Em 2018, na Rússia, apenas um gol — contra a Nigéria, no dia 26 de junho, o que garantiu a classificação após a derrota por 3 a 0 para a Croácia. A campanha terminou nas oitavas de final, com uma eliminação para a França por 4 a 3, em jogo no qual Messi marcou e ainda assim saiu derrotado. O Qatar de 2022 veio como redenção: sete gols e três assistências no caminho ao tricampeonato argentino, incluindo dois na final contra a França, decidida nos pênaltis. Agora, em 2026, o gol número 17 — contra a Áustria, nesta segunda-feira, 22 de junho — isolou definitivamente o argentino no topo da história.

916 gols e uma média que desafia a aritmética da idade

O número 916 em jogos oficiais, acumulado ao longo de 22 anos de carreira profissional, representa uma média de 0,78 gol por partida. Para quem começou a contar em 2004 pelo Barcelona B e segue marcando em 2026 pelo Inter Miami, a consistência é estatisticamente anormal. Klose, o ex-recordista das Copas, encerrou a carreira com 69 gols pela seleção alemã. Pelé, cujos 1.000 gols incluem partidas não oficiais e amistosos, tem sua marca contestada por historiadores — mas foi adotada como referência simbólica pelo próprio Santos FC e pela FIFA.

A projeção matemática, mantida a média atual, aponta para o milésimo gol entre o fim de 2027 e o início de 2028. Messi completará 39 anos em 24 de junho de 2026 — dois dias após o gol histórico desta Copa. A questão não é capacidade técnica, que segue intacta: é a decisão de seguir em campo por mais duas temporadas completas após o Mundial.

"A regularidade, capacidade técnica e longevidade do argentino indicam que o recorde segue ao seu alcance, desde que o craque veterano decida prolongar a carreira por mais algumas temporadas", apontou análise publicada pelo Lance!.

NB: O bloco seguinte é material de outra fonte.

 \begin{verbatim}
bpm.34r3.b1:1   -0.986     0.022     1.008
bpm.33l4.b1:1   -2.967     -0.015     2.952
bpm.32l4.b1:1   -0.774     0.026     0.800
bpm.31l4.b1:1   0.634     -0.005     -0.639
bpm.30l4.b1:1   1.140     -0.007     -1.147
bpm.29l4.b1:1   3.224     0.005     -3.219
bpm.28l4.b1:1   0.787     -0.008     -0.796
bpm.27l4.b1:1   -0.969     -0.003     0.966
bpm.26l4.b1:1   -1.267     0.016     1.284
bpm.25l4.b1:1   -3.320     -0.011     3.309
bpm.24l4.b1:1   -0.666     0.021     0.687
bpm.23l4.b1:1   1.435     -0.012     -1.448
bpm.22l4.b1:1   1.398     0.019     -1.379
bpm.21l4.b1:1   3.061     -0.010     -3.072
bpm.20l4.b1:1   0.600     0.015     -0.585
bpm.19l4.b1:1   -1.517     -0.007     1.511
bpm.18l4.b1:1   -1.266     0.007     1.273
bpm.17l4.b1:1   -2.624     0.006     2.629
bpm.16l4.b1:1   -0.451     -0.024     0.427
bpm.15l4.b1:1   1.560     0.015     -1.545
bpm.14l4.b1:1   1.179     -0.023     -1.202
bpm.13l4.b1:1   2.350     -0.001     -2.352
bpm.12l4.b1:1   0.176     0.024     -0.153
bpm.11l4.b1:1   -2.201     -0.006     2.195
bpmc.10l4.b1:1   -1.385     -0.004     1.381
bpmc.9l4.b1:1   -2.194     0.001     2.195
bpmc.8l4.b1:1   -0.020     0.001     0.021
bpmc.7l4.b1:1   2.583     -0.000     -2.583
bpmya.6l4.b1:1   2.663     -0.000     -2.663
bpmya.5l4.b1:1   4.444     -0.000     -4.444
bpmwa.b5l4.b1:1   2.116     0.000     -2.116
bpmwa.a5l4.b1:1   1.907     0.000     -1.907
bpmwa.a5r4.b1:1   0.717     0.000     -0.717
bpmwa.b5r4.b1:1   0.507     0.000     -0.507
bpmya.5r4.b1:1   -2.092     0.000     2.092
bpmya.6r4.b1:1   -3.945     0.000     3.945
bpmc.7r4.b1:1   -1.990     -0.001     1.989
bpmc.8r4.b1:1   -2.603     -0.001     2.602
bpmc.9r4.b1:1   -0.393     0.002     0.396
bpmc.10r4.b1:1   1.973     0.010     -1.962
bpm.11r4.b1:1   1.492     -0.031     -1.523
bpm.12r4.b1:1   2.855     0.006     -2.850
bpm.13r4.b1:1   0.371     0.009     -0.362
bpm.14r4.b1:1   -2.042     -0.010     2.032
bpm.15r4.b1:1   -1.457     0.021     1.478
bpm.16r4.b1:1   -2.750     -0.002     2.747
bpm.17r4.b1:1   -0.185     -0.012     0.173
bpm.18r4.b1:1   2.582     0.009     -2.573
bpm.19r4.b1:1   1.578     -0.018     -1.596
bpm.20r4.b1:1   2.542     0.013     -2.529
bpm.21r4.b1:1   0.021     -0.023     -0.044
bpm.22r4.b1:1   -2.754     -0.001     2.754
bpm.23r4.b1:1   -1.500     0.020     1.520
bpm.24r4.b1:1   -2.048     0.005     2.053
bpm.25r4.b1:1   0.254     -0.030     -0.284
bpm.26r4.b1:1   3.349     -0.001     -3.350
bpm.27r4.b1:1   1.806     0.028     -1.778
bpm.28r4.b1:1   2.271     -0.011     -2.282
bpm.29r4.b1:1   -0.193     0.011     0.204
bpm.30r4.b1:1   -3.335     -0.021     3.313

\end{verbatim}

Para contextualizar: Ronaldo Fenômeno encerrou a carreira aos 34 anos. Zidane, aos 34. Ronaldinho Gaúcho disputou seu último jogo profissional aos 37. Messi, aos 38, acaba de marcar o gol mais importante de sua trajetória em Mundiais. A longevidade dele já é, por si só, um recorde sem precedente histórico direto.

Os recordes que ainda estão ao alcance e o que define o prazo

Com 17 gols em Copas, Messi tem margem para ampliar ainda mais a marca neste torneio — a Argentina avança na competição e cada fase é uma oportunidade adicional. Se a seleção chegar à final, ele pode disputar mais quatro partidas em 2026. Nos 84 gols que faltam para o milésimo, o Inter Miami é o palco principal: a MLS oferece calendário regular de 34 rodadas por temporada, além de playoffs, Leagues Cup e torneios internacionais de clube.

Há também o recorde de gols pela seleção argentina, onde Messi já é o maior artilheiro histórico com 112 tentos em 191 jogos — marca que ele mesmo construiu e pode ampliar enquanto a Argentina permanecer em competição. Nenhum outro jogador na história chegou a 100 gols por uma seleção sul-americana antes dele.

"O gol marcado por Lionel Messi sobre a Áustria, além de isolar o atacante como maior artilheiro da história das Copas, também aproxima, ainda que só um pouco mais, o argentino à marca do milésimo em sua carreira", registrou a cobertura do Lance! após a partida desta segunda-feira.

A variável decisiva não é física nem técnica: é contratual e motivacional. O vínculo de Messi com o Inter Miami vai até dezembro de 2026. A renovação — ou não — definirá se o milésimo gol acontece numa arena da MLS, num estádio da Copa América de 2027 ou simplesmente não acontece. Messi nunca antecipou publicamente seus planos de aposentadoria, mas sua presença nesta sexta Copa, aos 38 anos, é a resposta mais eloquente que qualquer declaração poderia dar. A decisão sobre o contrato com o Inter Miami deve ser anunciada até janeiro de 2027 — e com ela, saberemos se o milésimo gol é meta ou epitáfio.